A New York Times article on Tuesday tested ordinary citizens' views in a swing-vote Tennessee town called Murfreesboro. The reporter spoke to voters who had helped sweep the Republicans to power in November's mid-term congressional elections. Most were apprehensive about the radicalism of the new right. Unable by and large to identify policies they disapproved of, they felt the Republicans were going "too far". As for the House Speaker, the New York Times reported: "One after another, voters responded first with a chuckle, then a shaking of the head, when asked about Mr Gingrich."

If you are straining to find a point of contact between American and British political responses, here it is. In Mr Gingrich, ordinary Americans see a cranky individual who falls comically short of the qualities they look for in a president. Ordinary Britons would not, likewise, elect as prime minister a man whose capacity for self-parody Spitting Image would be stretched to exceed. Yet the number of Republican true believers out there ensuring Mr Gingrich's rise to a position as powerful as House Speaker points to the wider differences between political landscapes in the US and Britain.

What are the hot-button political issues in America today? Abortion, for one. The hysteria over a woman's right to choose has filled the political discourse with a rancour, extending at times to murder, which has few parallels in other Western democracies. Gun control, one of the issues that apparently triggered the Oklahoma bombing, generates no less fevered debate: the Republicans' leading presidential contender, Bob Dole, has calculated that he will win votes by pushing for the repeal of a law banning the commercial sale of AK-47 assault rifles. The Republicans, spurred on by the Christian right, are also making a push for the reintroduction of morning prayers at school.

And then there are the questions which are beyond debate in the mainstream political arena. Bill Clinton is in agreement with Mr Gingrich that the death penalty, expected to claim more than 40 victims this year, should embrace more crimes and should be extended beyond the 36 states where it is now law.

There's also flag-burning. The House of Representatives approved last week an amendment to the Founding Fathers' constitution legally prohibiting the desecration of the Stars and Stripes. Tell that to the Londoner wearing his Union Jack underpants on the beach at Torremolinos.Tell him also about the law, applied in most states, forbidding voters under the age of 21 from buying alcohol at liquor stores and all voters from holding an open can of beer on the streets or on the front porches of their homes.

On "family values" the truth is that Michael Portillo has rather more in common with Tony Blair than Mr Gingrich, and the Eurosceptics have more in common with Felipe Gonzalez than the Republican right.

The area of agreement most often identified concerns the right-wing devotion to the principle of reducing the role of Big Government. But principle is as far as it goes. The differences emerge in the specifics. Examination of Mr Gingrich's proposals reveals that what he has in mind is the devolution of large chunks of power from central to local government. Cut the federal welfare budget and pass on responsibility for unwed teenage mothers to the states.
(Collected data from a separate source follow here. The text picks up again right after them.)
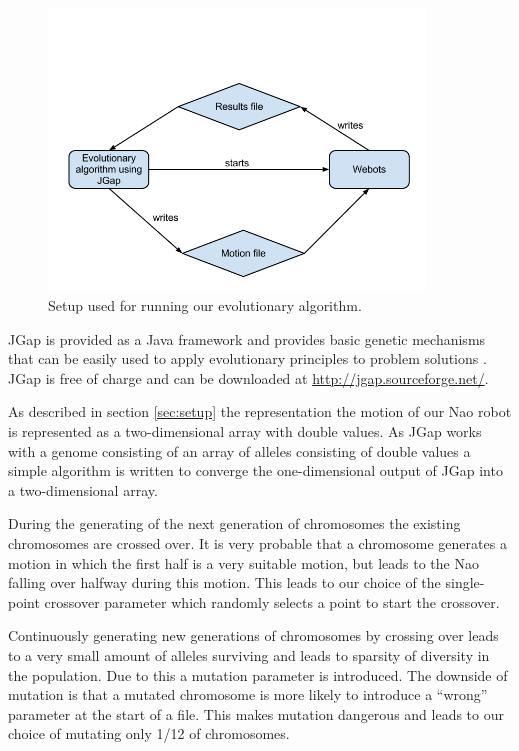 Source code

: \documentclass[a4paper,10pt]{article}
\begin{document}
\begin{figure}[h!]
\includegraphics[width=100mm]{images/jgapSetup}
\caption{Setup used for running our evolutionary algorithm.}
\label{fig:jgapsetup}
\end{figure}

JGap is provided as a Java framework and provides basic genetic mechanisms that can be easily used to apply evolutionary principles to problem solutions \cite{jgap}. JGap is free of charge and can be downloaded at \url{http://jgap.sourceforge.net/}. 

As described in section \ref{sec:setup} the representation the motion of our Nao robot is represented as a two-dimensional array with double values. As JGap works with a genome consisting of an array of alleles consisting of double values a simple algorithm is written to converge the one-dimensional output of JGap into a two-dimensional array. 

During the generating of the next generation of chromosomes the existing chromosomes are crossed over. It is very probable that a chromosome generates a motion in which the first half is a very suitable motion, but leads to the Nao falling over halfway during this motion. This leads to our choice of the single-point crossover parameter which randomly selects a point to start the crossover. 

Continuously generating new generations of chromosomes by crossing over leads to a very small amount of alleles surviving and leads to sparsity of diversity in the population. Due to this a mutation parameter is introduced. The downside of mutation is that a mutated chromosome is more likely to introduce a “wrong” parameter at the start of a file. This makes mutation dangerous and leads to our choice of mutating only 1/12 of chromosomes. 
\end{document}
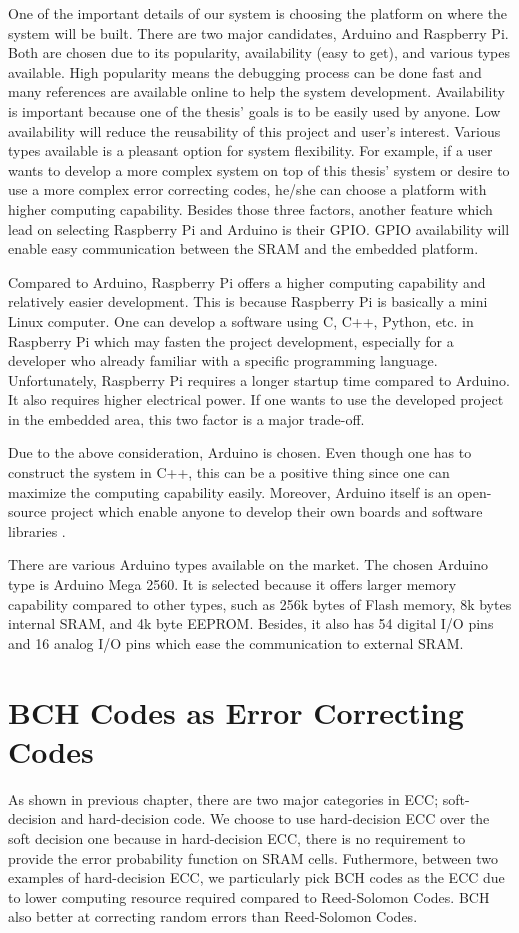 One of the important details of our system is choosing the platform on where the system will be built.
There are two major candidates, Arduino and Raspberry Pi. Both are chosen due to its popularity, availability (easy to get), and various types available. High popularity means the debugging process can be done fast and many references are available online to help the system development. Availability is important because one of the thesis' goals is to be easily used by anyone. Low availability will reduce the reusability of this project and user's interest. Various types available is a pleasant option for system flexibility. For example, if a user wants to develop a more complex system on top of this thesis' system or desire to use a more complex error correcting codes, he/she can choose a platform with higher computing capability.
Besides those three factors, another feature which lead on selecting Raspberry Pi and Arduino is their GPIO. GPIO availability will enable easy communication between the SRAM and the embedded platform.

Compared to Arduino, Raspberry Pi offers a higher computing capability and relatively easier development. This is because Raspberry Pi is basically a mini Linux computer. One can develop a software using C, C++, Python, etc. in Raspberry Pi which may fasten the project development, especially for a developer who already familiar with a specific programming language. Unfortunately, Raspberry Pi requires a longer startup time compared to Arduino. It also requires higher electrical power. If one wants to use the developed project in the embedded area, this two factor is a major trade-off.

Due to the above consideration, Arduino is chosen. Even though one has to construct the system in C++, this can be a positive thing since one can maximize the computing capability easily. Moreover, Arduino itself is an open-source project which enable anyone to develop their own boards and software libraries \cite{arduino}.

There are various Arduino types available on the market. The chosen Arduino type is Arduino Mega 2560. It is selected because it offers larger memory capability compared to other types, such as 256k bytes of Flash memory, 8k bytes internal SRAM, and 4k byte EEPROM.
Besides, it also has 54 digital I/O pins and 16 analog I/O pins which ease the communication to external SRAM.

\section{BCH Codes as Error Correcting Codes}\label{ch:bch}
As shown in previous chapter, there are two major categories in ECC; soft-decision and hard-decision code. We choose to use hard-decision ECC over the soft decision one because in hard-decision ECC, there is no requirement to provide the error probability function on SRAM cells. Futhermore, between two examples of hard-decision ECC, we particularly pick BCH codes as the ECC due to lower computing resource required compared to Reed-Solomon Codes. BCH also better at correcting random errors than Reed-Solomon Codes.

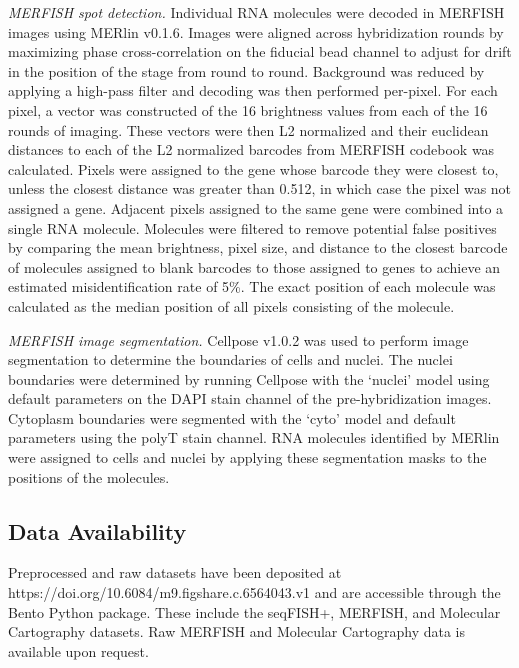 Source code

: \textit{MERFISH spot detection.} Individual RNA molecules were decoded in MERFISH images using MERlin v0.1.6\cite{ZhuangLabMERlinMERlin}. Images were aligned across hybridization rounds by maximizing phase cross-correlation on the fiducial bead channel to adjust for drift in the position of the stage from round to round. Background was reduced by applying a high-pass filter and decoding was then performed per-pixel. For each pixel, a vector was constructed of the 16 brightness values from each of the 16 rounds of imaging. These vectors were then L2 normalized and their euclidean distances to each of the L2 normalized barcodes from MERFISH codebook was calculated. Pixels were assigned to the gene whose barcode they were closest to, unless the closest distance was greater than 0.512, in which case the pixel was not assigned a gene. Adjacent pixels assigned to the same gene were combined into a single RNA molecule. Molecules were filtered to remove potential false positives by comparing the mean brightness, pixel size, and distance to the closest barcode of molecules assigned to blank barcodes to those assigned to genes to achieve an estimated misidentification rate of 5\%. The exact position of each molecule was calculated as the median position of all pixels consisting of the molecule.

\textit{MERFISH image segmentation.} Cellpose v1.0.2\cite{stringerCellposeGeneralistAlgorithm2021} was used to perform image segmentation to determine the boundaries of cells and nuclei. The nuclei boundaries were determined by running Cellpose with the `nuclei' model using default parameters on the DAPI stain channel of the pre-hybridization images. Cytoplasm boundaries were segmented with the `cyto' model and default parameters using the polyT stain channel. RNA molecules identified by MERlin were assigned to cells and nuclei by applying these segmentation masks to the positions of the molecules.

\subsection{Data Availability}
Preprocessed and raw datasets have been deposited at \newline https://doi.org/10.6084/m9.figshare.c.6564043.v1 and are accessible through the Bento Python package. These include the seqFISH+\cite{engTranscriptomescaleSuperresolvedImaging2019}, MERFISH, and Molecular Cartography datasets. Raw MERFISH and Molecular Cartography data is available upon request.

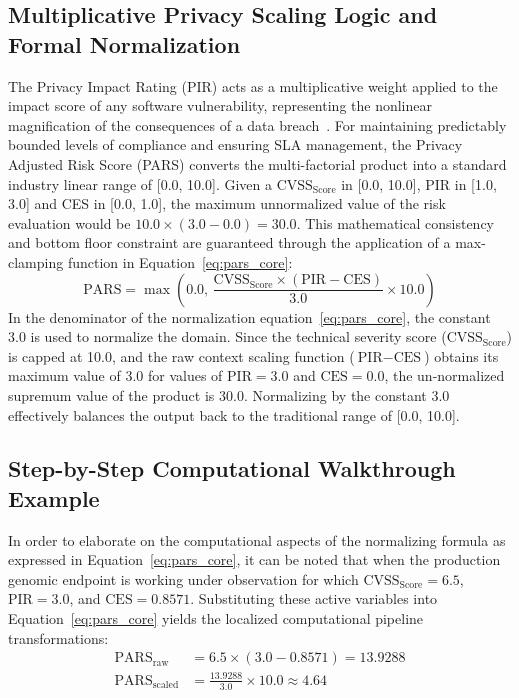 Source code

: \documentclass[conference,a4paper]{IEEEtran}
\begin{document}
\subsection{Multiplicative Privacy Scaling Logic and Formal Normalization}
The Privacy Impact Rating (PIR) acts as a multiplicative weight applied to the impact score of any software vulnerability, representing the nonlinear magnification of the consequences of a data breach~\cite{b6}. For maintaining predictably bounded levels of compliance and ensuring SLA management, the Privacy Adjusted Risk Score (PARS) converts the multi-factorial product into a standard industry linear range of [0.0, 10.0]. Given a $\text{CVSS}_{\text{Score}}$ in [0.0, 10.0], PIR in [1.0, 3.0] and CES in [0.0, 1.0], the maximum unnormalized value of the risk evaluation would be $10.0 \times (3.0 - 0.0) = 30.0$. This mathematical consistency and bottom floor constraint are guaranteed through the application of a max-clamping function in Equation~\eqref{eq:pars_core}:
\begin{equation}
\text{PARS} = \max\left(0.0, \, \frac{\text{CVSS}_{\text{Score}} \times (\text{PIR} - \text{CES})}{3.0} \times 10.0 \right)
\label{eq:pars_core}
\end{equation}
In the denominator of the normalization equation~\eqref{eq:pars_core}, the constant 3.0 is used to normalize the domain. Since the technical severity score ($\text{CVSS}_{\text{Score}}$) is capped at 10.0, and the raw context scaling function ($\text{PIR} - \text{CES}$) obtains its maximum value of 3.0 for values of $\text{PIR} = 3.0$ and $\text{CES} = 0.0$, the un-normalized supremum value of the product is 30.0. Normalizing by the constant 3.0 effectively balances the output back to the traditional range of [0.0, 10.0].

\subsection{Step-by-Step Computational Walkthrough Example}
In order to elaborate on the computational aspects of the normalizing formula as expressed in Equation~\eqref{eq:pars_core}, it can be noted that when the production genomic endpoint is working under observation for which $\text{CVSS}_{\text{Score}} = 6.5$, $\text{PIR} = 3.0$, and $\text{CES} = 0.8571$. Substituting these active variables into Equation~\eqref{eq:pars_core} yields the localized computational pipeline transformations:
\begin{align*}
\text{PARS}_{\text{raw}} &= 6.5 \times (3.0 - 0.8571) = 13.9288 \\
\text{PARS}_{\text{scaled}} &= \frac{13.9288}{3.0} \times 10.0 \approx \mathbf{4.64}
\end{align*}
\end{document}
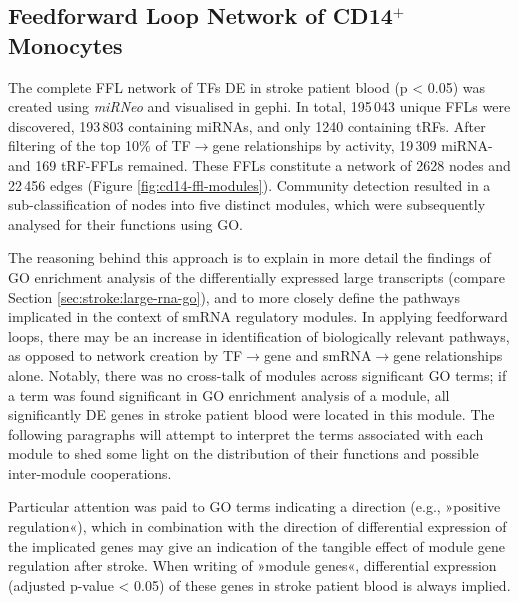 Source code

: \subsection{Feedforward Loop Network of CD14$^+$ Monocytes}
The complete FFL network of TFs DE in stroke patient blood (p < 0.05) was created using \emph{miRNeo} and visualised in gephi. In total, 195\,043 unique FFLs were discovered, 193\,803 containing miRNAs, and only 1240 containing tRFs. After filtering of the top 10\% of TF$\to$gene relationships by activity, 19\,309 miRNA- and 169 tRF-FFLs remained. These FFLs constitute a network of 2628 nodes and 22\,456 edges (Figure \ref{fig:cd14-ffl-modules}). Community detection\cite{Blondel2008} resulted in a sub-classification of nodes into five distinct modules, which were subsequently analysed for their functions using GO.

The reasoning behind this approach is to explain in more detail the findings of GO enrichment analysis of the differentially expressed large transcripts (compare Section \ref{sec:stroke:large-rna-go}), and to more closely define the pathways implicated in the context of smRNA regulatory modules. In applying feedforward loops, there may be an increase in identification of biologically relevant pathways, as opposed to network creation by TF$\to$gene and smRNA$\to$gene relationships alone. Notably, there was no cross-talk of modules across significant GO terms; if a term was found significant in GO enrichment analysis of a module, all significantly DE genes in stroke patient blood were located in this module. The following paragraphs will attempt to interpret the terms associated with each module to shed some light on the distribution of their functions and possible inter-module cooperations.

Particular attention was paid to GO terms indicating a direction (e.g., »positive regulation«), which in combination with the direction of differential expression of the implicated genes may give an indication of the tangible effect of module gene regulation after stroke. When writing of »module genes«, differential expression (adjusted p-value < 0.05) of these genes in stroke patient blood is always implied.

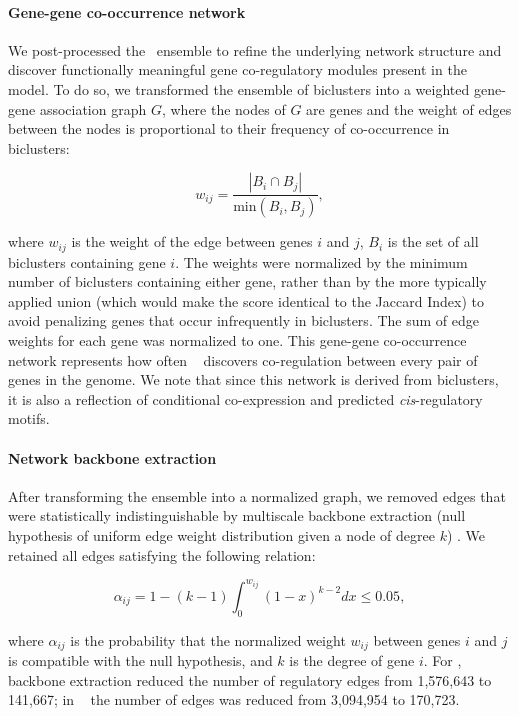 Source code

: \paragraph{Gene-gene co-occurrence network}
\label{section:gBg}

We post-processed the \egrine~ensemble to refine the underlying
network structure and discover functionally meaningful gene
co-regulatory modules present in the model. To do so, we transformed
the ensemble of biclusters into a weighted gene-gene association graph
$G$, where the nodes of $G$ are genes and the weight of edges between the
nodes is proportional to their frequency of co-occurrence in
biclusters:

\begin{equation}
w_{ij} = \frac{\left|B_i\cap B_j\right|}{\mathrm{min}(B_i,B_j)},
\end{equation}

\noindent where $w_{ij}$ is the weight of the edge between genes $i$ and $j$,
$B_i$ is the set of all biclusters containing gene $i$. The weights
were normalized by the minimum number of biclusters containing either
gene, rather than by the more typically applied union (which would
make the score identical to the Jaccard Index) to avoid penalizing
genes that occur infrequently in biclusters. The sum of edge weights
for each gene was normalized to one. This gene-gene co-occurrence
network represents how often \cm~ discovers co-regulation between
every pair of genes in the genome. We note that since this network is
derived from biclusters, it is also a reflection of conditional
co-expression and predicted \textit{cis}-­regulatory motifs.

\paragraph{Network backbone extraction}

After transforming the ensemble into a normalized graph, we removed
edges that were statistically indistinguishable by multiscale backbone
extraction (null hypothesis of uniform edge weight distribution given
a node of degree $k$) \cite{Serrano2009}. We retained all edges
satisfying the following relation:

\begin{equation}
\alpha_{ij}=1-(k-1)\int_0^{w_{ij}}(1-x)^{k-2}dx\leq 0.05,
\end{equation}

\noindent where $\alpha_{ij}$ is the probability that the normalized weight $w_{ij}$ between
genes $i$ and $j$ is compatible with the null hypothesis, and $k$ is
the degree of gene $i$. For \halo, backbone extraction reduced the
number of regulatory edges from 1,576,643 to 141,667; in \eco~ the
number of edges was reduced from 3,094,954 to 170,723.

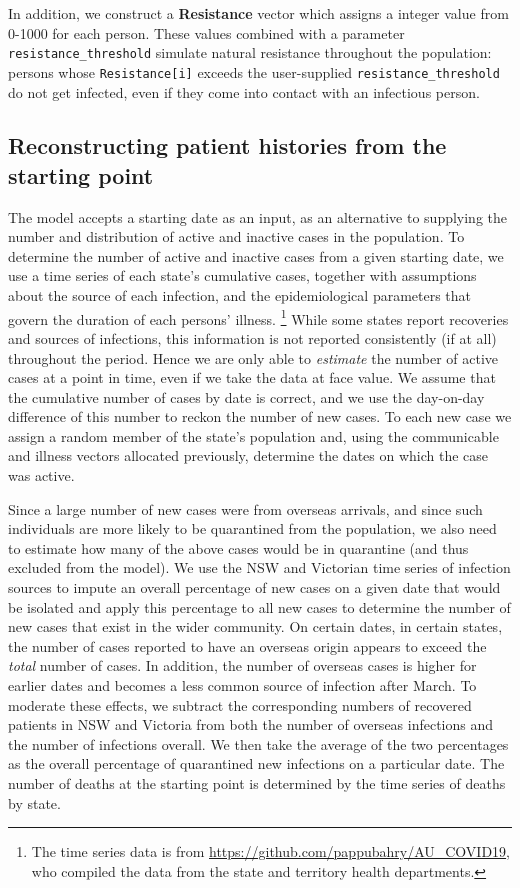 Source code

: \documentclass[submission]{grattan}
\newcommand*{\code}[1]{\texttt{#1}}
\newcommand*{\defi}[1]{\textbf{#1}}
\begin{document}
 In addition, we construct a \defi{Resistance} vector which assigns a integer value from 0-1000
 for each person. These values combined with a parameter \code{resistance\_threshold} simulate
 natural resistance throughout the population: persons whose \code{Resistance[i]} exceeds
 the user-supplied \code{resistance\_threshold} do not get infected, even if they come into 
 contact with an infectious person. 

\subsection{Reconstructing patient histories from the starting point}
The model accepts a starting date as an input, as an alternative to supplying the
number and distribution of active and inactive cases in the population.
 To determine the number of active and inactive cases from a given starting date,
 we use a time series of each state's cumulative cases, together with assumptions
 about the source of each infection, and the epidemiological parameters that govern
 the duration of each persons' illness.%
 	\footnote{The time series data is from \url{https://github.com/pappubahry/AU_COVID19}, who
 	compiled the data from the state and territory health departments.}
 While some states
 	report recoveries and sources of infections, this information is not reported consistently
 	 (if at all) throughout the period.
Hence we are only able to \emph{estimate} the number of active cases at a point in time,
even if we take the data at face value. We assume that the cumulative number of cases
by date is correct, and we use the day-on-day difference of this number to reckon the
number of new cases. To each new case we assign a random member of the state's population and,
using the communicable and illness vectors allocated previously, determine the dates on which
the case was active.

Since a large number of new cases were from overseas arrivals, and since such individuals are more
likely to be quarantined from the population, we also need to estimate how many of the
above cases would be in quarantine (and thus excluded from the model). We use the NSW and
Victorian time series of infection sources to impute an overall percentage of new cases
on a given date that would be isolated and apply this percentage to all new cases to
determine the number of new cases that exist in the wider community. On certain dates,
in certain states,
the number of cases reported to have an overseas origin appears to exceed the \emph{total}
number of cases. In addition, the number of overseas cases is higher for earlier dates and
becomes a less common source of infection after March. To moderate these effects, we subtract
the corresponding numbers of recovered patients in NSW and Victoria from both the number of
overseas infections and the number of infections overall. We then take the average of the
two percentages as the overall percentage of quarantined new infections on a particular date.
The number of deaths at the starting point is determined by the time series of deaths by state.
\end{document}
Abolish the Departments of Education, Health and Commerce and transfer part of the cash saved to local government.

Whereas, in the language of the American right, Washington is the enemy, nothing in John Redwood's manifesto last week suggested that he believes the sovereignty of the British parliament should be curtailed. Yet he quite cheerfully admits to admiring Mr Gingrich. Which must be for the same reasons that other politicians of other political persuasions admire him: the House Speaker is a man of extraordinary vitality, driving ambition and political nous.

The imagined kinship of ideology between Tories and Republicans rests on nostalgia for the Cold War certitudes that bound Margaret Thatcher and Ronald Reagan together. Those days are gone. Americans, mindful after the fall of Communism that the reason they founded their nation was to leave the rest of the world behind, are trying now to deal with their own unique problems. If what the Eurosceptics are looking for is a political model viable in Britain, they would be better off looking south across the Channel than west across the Atlantic.